Dr. Graneau, at Northeastern University in Boston, and his son Neal, at Oxford University in England, have taken a new view of a well-known phenomenon - the extraordinary force of water explosions induced by relatively small electric arcs.
It has been a marvel for half a century. Small amounts of water accelerated by such explosions reach speeds in excess of 2,000 miles per hour and can punch holes in quarter-inch-thick aluminum plates. Experimenters have measured water pressures of more than 20,000 atmospheres.
In the 1960s, engineers adapted the phenomenon for metal-shaping technology. Yet no one has explained how such enormous pressure and energy could arise in the first place. Some physicists speculated it might be due to a new kind of electrodynamic force.
Graneau explains that he and his son gave up on that theory in 1994 when they realized such a force would be too puny to do the job. It looked to them as though some form of chemical energy was being released from the water itself. They found the clue to what that energy could be by looking carefully at what happens in the cold-water explosions.
In a typical experiment, an electric arc is struck within a small pool of water. About a third of the water converts to fog and mist. But only the very smallest droplets actually explode. These shoot into the air at supersonic speeds.
The Graneaus, working in their own laboratories, have collaborated with George Hathaway, of Hathaway Consulting Services in Toronto, and Richard Hull, with the TCBOR Laboratories in Richmond, Va., in making detailed studies on such events. They confirm that the total energy output in the experiments far exceeds the energy used to strike the arc, Peter Graneau says. Their studies also rule out such exotic energy sources as nuclear reactions.

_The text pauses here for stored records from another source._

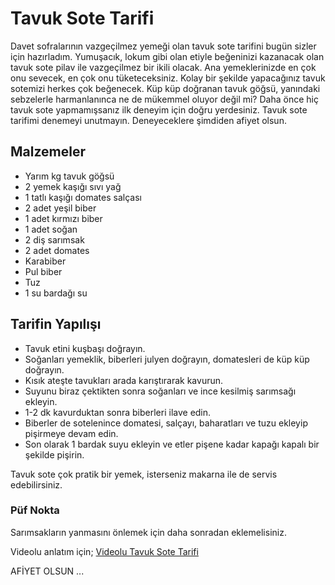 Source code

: # Tavuk Sote Tarifi
Davet sofralarının vazgeçilmez yemeği olan tavuk sote tarifini bugün sizler için hazırladım. Yumuşacık, lokum gibi olan etiyle beğeninizi kazanacak olan tavuk sote pilav ile vazgeçilmez bir ikili olacak. Ana yemeklerinizde en çok onu sevecek, en çok onu tüketeceksiniz. Kolay bir şekilde yapacağınız tavuk sotemizi herkes çok beğenecek. Küp küp doğranan tavuk göğsü, yanındaki sebzelerle harmanlanınca ne de mükemmel oluyor değil mi? Daha önce hiç tavuk sote yapmamışsanız ilk deneyim için doğru yerdesiniz. Tavuk sote tarifimi denemeyi unutmayın. Deneyeceklere şimdiden afiyet olsun.

## Malzemeler
- Yarım kg tavuk göğsü
- 2 yemek kaşığı sıvı yağ
- 1 tatlı kaşığı domates salçası
- 2 adet yeşil biber
- 1 adet kırmızı biber
- 1 adet soğan
- 2 diş sarımsak
- 2 adet domates
- Karabiber
- Pul biber
- Tuz
- 1 su bardağı su

## Tarifin Yapılışı
- Tavuk etini kuşbaşı doğrayın.
- Soğanları yemeklik, biberleri julyen doğrayın, domatesleri de küp küp doğrayın.
- Kısık ateşte tavukları arada karıştırarak kavurun.
- Suyunu biraz çektikten sonra soğanları ve ince kesilmiş sarımsağı ekleyin.
- 1-2 dk kavurduktan sonra biberleri ilave edin.
- Biberler de sotelenince domatesi, salçayı, baharatları ve tuzu ekleyip pişirmeye devam edin.
- Son olarak 1 bardak suyu ekleyin ve etler pişene kadar kapağı kapalı bir şekilde pişirin.

Tavuk sote çok pratik bir yemek, isterseniz makarna ile de servis edebilirsiniz.

### Püf Nokta
Sarımsakların yanmasını önlemek için daha sonradan eklemelisiniz.

Videolu anlatım için;
[Videolu Tavuk Sote Tarifi](https://www.nefisyemektarifleri.com/tavuk-sote-tarifi/)

AFİYET OLSUN ... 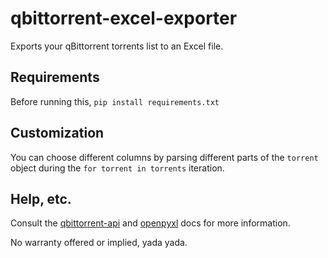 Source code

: # qbittorrent-excel-exporter

Exports your qBittorrent torrents list to an Excel file.

## Requirements

Before running this, `pip install requirements.txt`

## Customization

You can choose different columns by parsing different parts of the `torrent` object during the `for torrent in torrents` iteration.

## Help, etc.

Consult the [qbittorrent-api](https://pypi.org/project/qbittorrent-api/) and [openpyxl](https://pypi.org/project/openpyxl/) docs for more information.

No warranty offered or implied, yada yada.
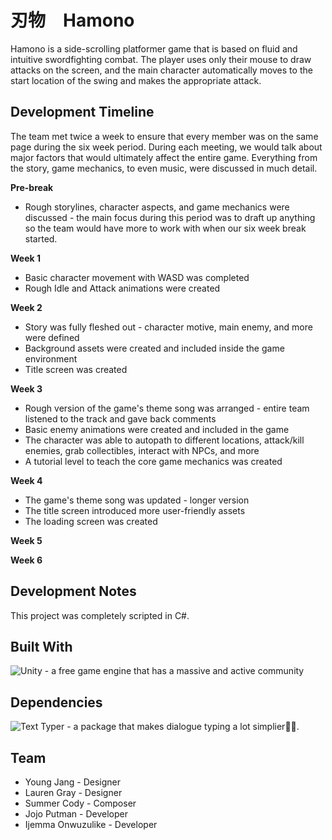 # 刃物　Hamono
Hamono is a side-scrolling platformer game that is based on fluid and intuitive swordfighting combat. The player uses only their mouse to draw attacks on the screen, and the main character automatically moves to the start location of the swing and makes the appropriate attack.

## Development Timeline

The team met twice a week to ensure that every member was on the same page during the six week period. During each meeting, we would talk about major factors that would ultimately affect the entire game. Everything from the story, game mechanics, to even music, were discussed in much detail.

**Pre-break**
* Rough storylines, character aspects, and game mechanics were discussed - the main focus during this period was to draft up anything so the team would have more to work with when our six week break started.

**Week 1**
* Basic character movement with WASD was completed
* Rough Idle and Attack animations were created

**Week 2**
* Story was fully fleshed out - character motive, main enemy, and more were defined
* Background assets were created and included inside the game environment
* Title screen was created

**Week 3**
* Rough version of the game's theme song was arranged - entire team listened to the track and gave back comments
* Basic enemy animations were created and included in the game
* The character was able to autopath to different locations, attack/kill enemies, grab collectibles, interact with NPCs, and more
* A tutorial level to teach the core game mechanics was created

**Week 4**
* The game's theme song was updated - longer version
* The title screen introduced more user-friendly assets
* The loading screen was created

**Week 5**

**Week 6**

## Development Notes
This project was completely scripted in C#.

## Built With
![Unity](https://unity3d.com/) - a free game engine that has a massive and active community

## Dependencies
![Text Typer](https://github.com/redbluegames/unity-text-typer/releases) - a package that makes dialogue typing a lot simplier🙏🏾.


## Team
* Young Jang - Designer
* Lauren Gray - Designer
* Summer Cody - Composer
* Jojo Putman - Developer
* Ijemma Onwuzulike - Developer
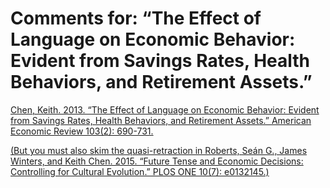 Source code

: # Comments for: “The Effect of Language on Economic Behavior: Evident from Savings Rates, Health Behaviors, and Retirement Assets.”
[Chen, Keith. 2013. “The Effect of Language on Economic Behavior: Evident from Savings Rates, Health Behaviors, and Retirement Assets.” American Economic Review 103(2): 690-731.](http://www.jstor.org/stable/23469680)

[(But you must also skim the quasi-retraction in Roberts, Seán G., James Winters, and Keith Chen. 2015. “Future Tense and Economic Decisions: Controlling for Cultural Evolution.” PLOS ONE 10(7): e0132145.)](http://journals.plos.org/plosone/article?id=10.1371/journal.pone.0132145)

That leaves the molecular bonding energy of the water as the prime candidate. This is just the familiar "latent heat" of evaporation and condensation. When you boil water, you have to add 540 calories of heat to turn a gram of water into vapor. Conversely, water vapor gives up this energy when it condenses.
The Graneaus note that no one has measured the latent heat, or bonding energy, of small fog droplets. That is hard to do. They suggest that it may be less than the 540 calories per gram of bulk water.
Thus, when an electric arc suddenly transforms bulk water into tiny droplets, the difference between the bonding energies of the two different forms of water must be released. That could account for the excess energy in the water explosions. This energy creates the repulsive forces between the droplets, causing the explosion. The arc itself produces the drops but lacks the energy to set up the forces.
Peter Graneau notes that small clusters of matter often have quite different properties than do their bulk forms. He says, also, that their experiments provide strong - albeit not yet conclusive - support for their latent heat hypothesis. The Graneaus report the details of their theory and early results in their newly published treatise on electrodynamics, "Newtonian Electrodynamics," (World Scientific Publishing Co. Singapore and River Edge, N.J.) Peter Graneau plans to give more details this June at the fourth World Renewable Energy Congress in Denver.
Meanwhile, he says, experiments are under way to find ways to convert the energy of water explosions to electricity. If this proves practical, it could be a powerful way to use the solar energy which constantly recycles water between its liquid and vapor phases on our planet.